_What the task asks_. Using the data below, work out how many of its lines contain "regularly", and give that number with nothing added.

_Records to process_.
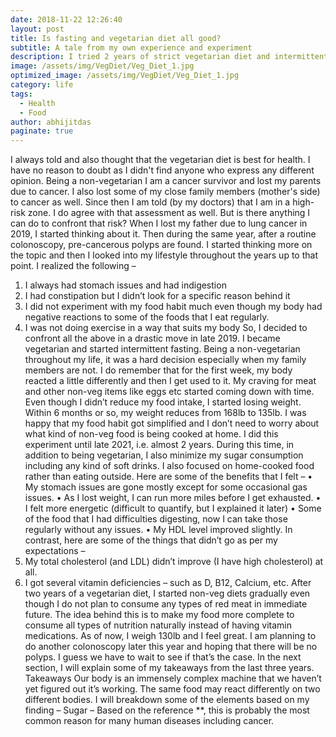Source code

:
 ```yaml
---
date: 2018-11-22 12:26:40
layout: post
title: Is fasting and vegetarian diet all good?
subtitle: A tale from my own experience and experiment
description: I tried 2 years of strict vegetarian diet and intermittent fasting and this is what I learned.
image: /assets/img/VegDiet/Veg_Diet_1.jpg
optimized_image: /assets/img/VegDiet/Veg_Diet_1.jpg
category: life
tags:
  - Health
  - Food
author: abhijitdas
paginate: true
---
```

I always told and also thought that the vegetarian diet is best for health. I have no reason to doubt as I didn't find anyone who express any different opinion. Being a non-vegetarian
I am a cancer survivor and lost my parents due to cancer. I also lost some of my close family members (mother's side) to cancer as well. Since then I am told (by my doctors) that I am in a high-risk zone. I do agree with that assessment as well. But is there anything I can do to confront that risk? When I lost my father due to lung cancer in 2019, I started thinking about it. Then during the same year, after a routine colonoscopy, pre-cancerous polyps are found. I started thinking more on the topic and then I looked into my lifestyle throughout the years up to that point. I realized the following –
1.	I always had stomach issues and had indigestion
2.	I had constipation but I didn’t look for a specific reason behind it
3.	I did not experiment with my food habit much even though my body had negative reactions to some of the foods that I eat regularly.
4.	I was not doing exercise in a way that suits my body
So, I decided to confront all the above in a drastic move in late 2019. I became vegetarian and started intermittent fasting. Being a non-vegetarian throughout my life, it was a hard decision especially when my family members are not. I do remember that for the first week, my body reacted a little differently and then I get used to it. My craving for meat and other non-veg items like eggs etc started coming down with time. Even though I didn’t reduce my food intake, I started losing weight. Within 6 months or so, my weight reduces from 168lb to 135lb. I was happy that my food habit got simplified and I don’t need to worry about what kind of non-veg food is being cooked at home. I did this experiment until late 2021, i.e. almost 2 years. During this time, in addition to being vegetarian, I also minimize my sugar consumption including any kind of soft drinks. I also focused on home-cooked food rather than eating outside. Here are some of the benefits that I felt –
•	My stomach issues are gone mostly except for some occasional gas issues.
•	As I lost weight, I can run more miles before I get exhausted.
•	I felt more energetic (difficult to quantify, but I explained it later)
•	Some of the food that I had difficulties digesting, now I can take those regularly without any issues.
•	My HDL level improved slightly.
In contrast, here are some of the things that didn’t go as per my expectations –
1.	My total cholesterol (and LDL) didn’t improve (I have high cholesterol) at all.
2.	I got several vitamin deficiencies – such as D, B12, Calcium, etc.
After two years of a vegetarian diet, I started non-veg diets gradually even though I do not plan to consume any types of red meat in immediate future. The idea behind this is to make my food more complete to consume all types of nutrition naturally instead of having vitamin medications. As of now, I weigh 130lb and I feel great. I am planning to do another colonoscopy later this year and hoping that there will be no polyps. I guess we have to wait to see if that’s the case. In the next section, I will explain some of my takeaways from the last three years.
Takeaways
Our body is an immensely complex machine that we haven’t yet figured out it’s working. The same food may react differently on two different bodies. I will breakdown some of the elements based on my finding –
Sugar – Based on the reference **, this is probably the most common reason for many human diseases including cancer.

---

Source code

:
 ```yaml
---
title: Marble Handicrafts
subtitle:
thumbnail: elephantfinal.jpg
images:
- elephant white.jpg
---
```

_Task solution_. 2